L'anomalie de Bouguer sur les continents est généralement négative, notamment sur les chaînes de montagnes. Par exemple, les anomalies typiques de Bouguer dans les Alpes centrales sont de −150 milligals. [19] En revanche, l'anomalie de Bouguer est positive sur les océans. Ces anomalies reflètent l'épaisseur variable de la croûte terrestre. Le terrain continental supérieur est soutenu par une croûte épaisse de faible densité qui « flotte » sur le manteau plus dense, tandis que les bassins océaniques sont recouverts d'une croûte océanique beaucoup plus fine. Les anomalies d'air libre et isostatiques sont faibles près des centres des bassins océaniques ou des plateaux continentaux, ce qui montre que ceux-ci sont approximativement en équilibre isostatique. L’attraction gravitationnelle du terrain élevé est contrebalancée par l’attraction gravitationnelle réduite de ses racines sous-jacentes de faible densité. Cela amène l’anomalie en air libre, qui omet les termes de correction pour l’un ou l’autre, proche de zéro. L’anomalie isostatique inclut des termes de correction pour les deux effets, ce qui la réduit également presque à zéro. L'anomalie de Bouguer inclut uniquement la correction négative pour le terrain élevé et est donc fortement négative.

Plus généralement, l'anomalie isostatique d'Airy est nulle sur les régions où il existe une compensation isostatique complète. L'anomalie à l'air libre est également proche de zéro, sauf à proximité des limites des blocs crustaux. L'anomalie de Bouger est très négative sur un terrain élevé. L'inverse est vrai dans le cas théorique d'un terrain totalement non compensé : l'anomalie de Bouger est nulle alors que les anomalies isostatiques en air libre et Airy sont très positives.

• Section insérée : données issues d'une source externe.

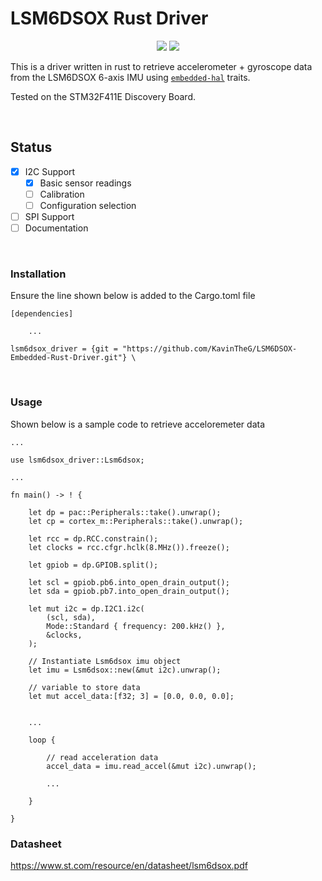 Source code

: # LSM6DSOX Rust Driver

<div align="center">
    <img src="https://img.shields.io/badge/Rust-black?style=for-the-badge&logo=rust&logoColor=#E57324"/> 
    <img src="https://img.shields.io/badge/license-MIT-blue" (https://github.co/KavinTheG/LSM6DSOX-Embedded-Rust-Driver/blob/main/LICENSE-MIT) />
</div>

This is a driver written in rust to retrieve accelerometer + gyroscope data from the LSM6DSOX 6-axis IMU using [`embedded-hal`](https://github.com/japaric/embedded-hal) traits. 

Tested on the STM32F411E Discovery Board.

<br />

## Status
- [x] I2C Support 
    - [x] Basic sensor readings
    - [ ] Calibration
    - [ ] Configuration selection
- [ ] SPI Support
- [ ] Documentation

<br />

### Installation 

Ensure the line shown below is added to the Cargo.toml file

```
[dependencies]

    ...

lsm6dsox_driver = {git = "https://github.com/KavinTheG/LSM6DSOX-Embedded-Rust-Driver.git"} \
```

<br />

### Usage

Shown below is a sample code to retrieve acceloremeter data

```
...

use lsm6dsox_driver::Lsm6dsox;

...

fn main() -> ! {

    let dp = pac::Peripherals::take().unwrap();
    let cp = cortex_m::Peripherals::take().unwrap();

    let rcc = dp.RCC.constrain();
    let clocks = rcc.cfgr.hclk(8.MHz()).freeze();

    let gpiob = dp.GPIOB.split();

    let scl = gpiob.pb6.into_open_drain_output();
    let sda = gpiob.pb7.into_open_drain_output();

    let mut i2c = dp.I2C1.i2c(
        (scl, sda),
        Mode::Standard { frequency: 200.kHz() },
        &clocks,
    );

    // Instantiate Lsm6dsox imu object
    let imu = Lsm6dsox::new(&mut i2c).unwrap();

    // variable to store data
    let mut accel_data:[f32; 3] = [0.0, 0.0, 0.0];


    ...

    loop {

        // read acceleration data
        accel_data = imu.read_accel(&mut i2c).unwrap();

        ...

    }

}

```

### Datasheet

https://www.st.com/resource/en/datasheet/lsm6dsox.pdf

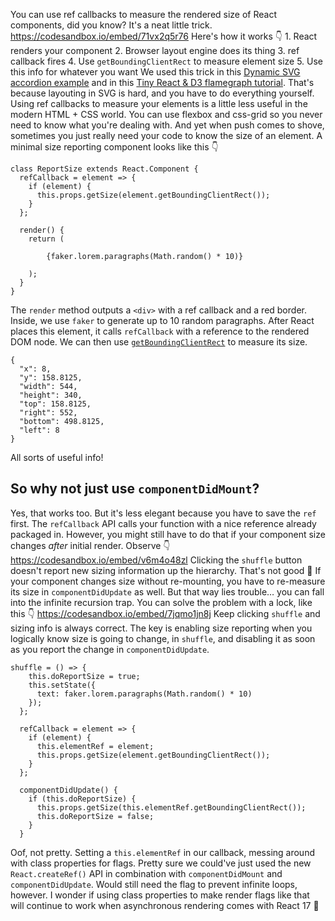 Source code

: You can use ref callbacks to measure the rendered size of React components, did you know? It's a neat little trick. <https://codesandbox.io/embed/71vx2q5r76> Here's how it works 👇 1. React renders your component 2. Browser layout engine does its thing 3. ref callback fires 4. Use `getBoundingClientRect` to measure element size 5. Use this info for whatever you want We used this trick in this [Dynamic SVG accordion example](https://swizec.com/blog/build-animated-accordion-react-d3/swizec/8418) and in this [Tiny React & D3 flamegraph tutorial](https://swizec.com/blog/tiny-react-d3-flamegraph-tutorial/swizec/8440). That's because layouting in SVG is hard, and you have to do everything yourself. Using ref callbacks to measure your elements is a little less useful in the modern HTML + CSS world. You can use flexbox and css-grid so you never need to know what you're dealing with. And yet when push comes to shove, sometimes you just really need your code to know the size of an element. A minimal size reporting component looks like this 👇

```
class ReportSize extends React.Component {
  refCallback = element => {
    if (element) {
      this.props.getSize(element.getBoundingClientRect());
    }
  };

  render() {
    return (
      
        {faker.lorem.paragraphs(Math.random() * 10)}
      
    );
  }
}
```

The `render` method outputs a `<div>` with a ref callback and a red border. Inside, we use `faker` to generate up to 10 random paragraphs. After React places this element, it calls `refCallback` with a reference to the rendered DOM node. We can then use [`getBoundingClientRect`](https://developer.mozilla.org/en-US/docs/Web/API/Element/getBoundingClientRect) to measure its size.

```
{
  "x": 8,
  "y": 158.8125,
  "width": 544,
  "height": 340,
  "top": 158.8125,
  "right": 552,
  "bottom": 498.8125,
  "left": 8
}
```

All sorts of useful info!

## So why not just use `componentDidMount`?

Yes, that works too. But it's less elegant because you have to save the `ref` first. The `refCallback` API calls your function with a nice reference already packaged in. However, you might still have to do that if your component size changes *after* initial render. Observe 👇 <https://codesandbox.io/embed/v6m4o48zl> Clicking the `shuffle` button doesn't report new sizing information up the hierarchy. That's not good 🤔 If your component changes size without re-mounting, you have to re-measure its size in `componentDidUpdate` as well. But that way lies trouble… you can fall into the infinite recursion trap. You can solve the problem with a lock, like this 👇 <https://codesandbox.io/embed/7jqmo1jn8j> Keep clicking `shuffle` and sizing info is always correct. The key is enabling size reporting when you logically know size is going to change, in `shuffle`, and disabling it as soon as you report the change in `componentDidUpdate`.

```
shuffle = () => {
    this.doReportSize = true;
    this.setState({
      text: faker.lorem.paragraphs(Math.random() * 10)
    });
  };

  refCallback = element => {
    if (element) {
      this.elementRef = element;
      this.props.getSize(element.getBoundingClientRect());
    }
  };

  componentDidUpdate() {
    if (this.doReportSize) {
      this.props.getSize(this.elementRef.getBoundingClientRect());
      this.doReportSize = false;
    }
  }
```

Oof, not pretty. Setting a `this.elementRef` in our callback, messing around with class properties for flags. Pretty sure we could've just used the new `React.createRef()` API in combination with `componentDidMount` and `componentDidUpdate`. Would still need the flag to prevent infinite loops, however. I wonder if using class properties to make render flags like that will continue to work when asynchronous rendering comes with React 17 🤔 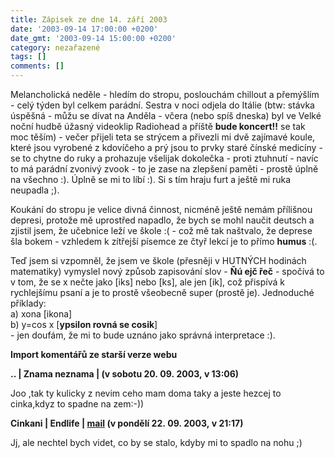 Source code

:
 ```yaml
---
title: Zápisek ze dne 14. září 2003
date: '2003-09-14 17:00:00 +0200'
date_gmt: '2003-09-14 15:00:00 +0200'
category: nezařazené
tags: []
comments: []
---
```

<p>Melancholická neděle - hledím do stropu, poslouchám chillout a přemýšlím - celý týden byl celkem parádní. Sestra v noci odjela  do Itálie (btw: stávka úspěšná - můžu se dívat na Anděla - včera (nebo spíš dneska) byl ve Velké noční hudbě úžasný videoklip Radiohead  a příště <strong>bude koncert!!</strong> se tak moc těším) - večer přijeli teta se strýcem a přivezli mi dvě zajímavé koule,  které jsou vyrobené z kdovíčeho a prý jsou to prvky staré čínské medicíny - se to chytne do ruky a prohazuje  všelijak dokolečka - proti ztuhnutí - navíc to má parádní zvonivý zvook - to je zase na zlepšení paměti -  prostě úplně na všechno :). Úplně se mi to líbí :). Si s tím hraju furt a ještě mi ruka neupadla ;).</p>
<p>Koukání do stropu je velice divná činnost, nicméně ještě nemám přílišnou depresi, protože mě uprostřed  napadlo, že bych se mohl naučit deutsch a zjistil jsem, že učebnice leží ve škole :( - což mě tak naštvalo,  že deprese šla bokem - vzhledem k zítřejší písemce ze čtyř lekcí je to přímo <strong>humus</strong> :(.</p>
<p>Teď jsem si vzpomněl, že jsem ve škole (přesněji v HUTNÝCH hodinách matematiky) vymyslel nový způsob zapisování slov - <strong>Ňú ejč řeč</strong> - spočívá to v tom,  že se x nečte jako [iks] nebo [ks], ale jen [ik], což přispívá k rychlejšímu psaní a je to prostě všeobecně super (prostě je).  Jednoduché příklady:<br>  a) xona [ikona]<br>  b) y=cos x [<strong>ypsilon rovná se cosik</strong>]<br>  - jen doufám, že mi to bude uznáno jako správná interpretace :).  </p>
<div class="import-komentaru">
<p><strong>Import komentářů ze starší verze webu</strong></p>
<div class="comment">
<p style="font-weight:bold"><span class="compredmet">..</span> | <span class="comname">Znama neznama</span> | (v&nbsp;sobotu&nbsp;20.&nbsp;09.&nbsp;2003,&nbsp;v&nbsp;13:06)</p>
<p>Joo ,tak ty kulicky z nevim ceho mam doma taky a jeste hezcej to cinka,kdyz to spadne na zem:-)) </p>
</div>
<div class="comment">
<p style="font-weight:bold"><span class="compredmet">Cinkani</span> | <span class="comname">Endlife</span> |  <a href="mailto:jan.martinek@post.cz">mail</a> (v&nbsp;pondělí&nbsp;22.&nbsp;09.&nbsp;2003,&nbsp;v&nbsp;21:17)</p>
<p>Jj, ale nechtel bych videt, co by se stalo, kdyby mi to spadlo na nohu ;) </p>
</div>
</div>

La carte des anomalies de Bouger des Alpes montre des caractéristiques supplémentaires en plus des racines profondes attendues des montagnes. Une anomalie positive est associée au corps d'Ivrea, un coin de roche dense du manteau rattrapé par une ancienne collision continentale. Les sédiments de faible densité du bassin Molasse produisent une anomalie négative. Des enquêtes plus vastes dans toute la région fournissent la preuve d'une zone de subduction relique. Les anomalies isostatiques négatives en Suisse sont en corrélation avec des zones de soulèvement actif, tandis que les anomalies positives sont associées à l'affaissement.

Au-dessus des dorsales médio-océaniques, les anomalies d'air libre sont petites et sont en corrélation avec la topographie du fond océanique. La crête et ses flancs semblent entièrement compensés isostatiquement. Il y a un grand Bouger positif, de plus de 350 mgal, au-delà de 1 000 kilomètres de l'axe de la crête, qui descend à 200 sur l'axe. Ceci est cohérent avec les données sismiques et suggère la présence d'une chambre magmatique de faible densité sous l'axe de la crête.

Il existe d'intenses anomalies isostatiques et d'air libre le long des arcs insulaires. Ce sont des indications de forts effets dynamiques dans les zones de subduction. L'anomalie d'air libre est d'environ +70 mgal le long de la côte andine, et cela est attribué à la plaque dense en subduction. La tranchée elle-même est très négative, avec des valeurs supérieures à −250 mgal. Cela résulte de la faible densité de l’eau océanique et des sédiments qui remplissent la tranchée.

Les anomalies gravitationnelles fournissent des indices sur d’autres processus se déroulant en profondeur dans la lithosphère. Par exemple, la formation et l'affaissement d'une racine lithosphérique peuvent expliquer des anomalies isostatiques négatives dans l'est du Tian Shan[2]. L'anomalie de gravité hawaïenne semble être entièrement compensée dans la lithosphère, et non dans l'esthénosphère sous-jacente, contredisant l'explication de l'élévation hawaïenne comme produit du flux de l'esthénosphère associé au panache du manteau sous-jacent. L'augmentation pourrait plutôt être le résultat d'un amincissement de la lithosphère : l'esthénosphère sous-jacente est moins dense que la lithosphère et elle s'élève pour produire la houle. Le refroidissement ultérieur épaissit à nouveau la lithosphère et un affaissement se produit.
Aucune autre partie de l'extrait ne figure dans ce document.